Open standards, no lock-in​
zymtrace is self-hosted. Your profiling data lives in your infrastructure, in databases you control. You can bring existing instances for all three storage backends:
| Storage | Purpose | |
|---|---|---|
| ClickHouse | Profiling events and analytics | Guide |
| PostgreSQL | User data, metadata, project configuration | Guide |
| S3 / MinIO | Native debug symbols | Guide |
Because the data is in your ClickHouse, you can query it with SQL at any time, independently of the zymtrace UI.
Every piece of data visible in the UI is also accessible via a REST API. Click API Explorer inside your zymtrace instance to browse and test every endpoint interactively. zymtrace also implements the Model Context Protocol, letting AI agents in your IDE query profiling data using natural language. Learn more.

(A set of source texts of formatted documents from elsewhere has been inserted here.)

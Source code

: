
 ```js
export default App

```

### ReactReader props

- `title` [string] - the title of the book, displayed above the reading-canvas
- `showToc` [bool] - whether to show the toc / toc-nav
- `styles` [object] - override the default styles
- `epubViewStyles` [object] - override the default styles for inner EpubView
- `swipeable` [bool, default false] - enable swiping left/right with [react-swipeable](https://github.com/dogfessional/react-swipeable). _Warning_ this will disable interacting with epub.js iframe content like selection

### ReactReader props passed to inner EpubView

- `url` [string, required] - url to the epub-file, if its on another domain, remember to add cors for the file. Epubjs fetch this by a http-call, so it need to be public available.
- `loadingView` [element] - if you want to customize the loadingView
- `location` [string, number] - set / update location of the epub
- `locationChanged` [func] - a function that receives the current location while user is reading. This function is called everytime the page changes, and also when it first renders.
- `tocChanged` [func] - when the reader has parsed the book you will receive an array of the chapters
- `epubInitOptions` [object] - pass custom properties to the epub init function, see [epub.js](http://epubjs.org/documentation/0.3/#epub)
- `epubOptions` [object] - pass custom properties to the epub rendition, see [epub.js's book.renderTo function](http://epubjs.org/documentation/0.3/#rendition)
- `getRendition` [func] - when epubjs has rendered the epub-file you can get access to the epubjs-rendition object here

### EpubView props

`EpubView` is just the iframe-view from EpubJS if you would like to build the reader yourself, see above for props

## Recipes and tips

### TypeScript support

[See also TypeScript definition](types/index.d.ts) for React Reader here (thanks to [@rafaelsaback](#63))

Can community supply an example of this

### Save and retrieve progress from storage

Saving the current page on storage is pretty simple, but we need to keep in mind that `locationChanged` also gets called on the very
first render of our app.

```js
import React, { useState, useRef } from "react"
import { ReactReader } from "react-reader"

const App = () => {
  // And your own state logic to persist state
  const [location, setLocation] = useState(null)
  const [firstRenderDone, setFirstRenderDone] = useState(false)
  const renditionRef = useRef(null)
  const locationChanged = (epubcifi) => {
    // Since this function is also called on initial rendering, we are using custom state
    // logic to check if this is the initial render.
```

OpenTelemetry: zymtrace is fully OTel-compliant for resource attributes and metadata. The zymtrace founders were core contributors to the OTel Profiles specification (recently reached alpha), part of the team that donated the profiler and helped define it inside the OpenTelemetry project. By default the profiler uses a custom wire protocol that is 6x more compute-efficient than the OTel Profiles proto. You can switch between the zymtrace and OTel Profiles protocol at any time without losing data. See Profiler ENV & CLI Args.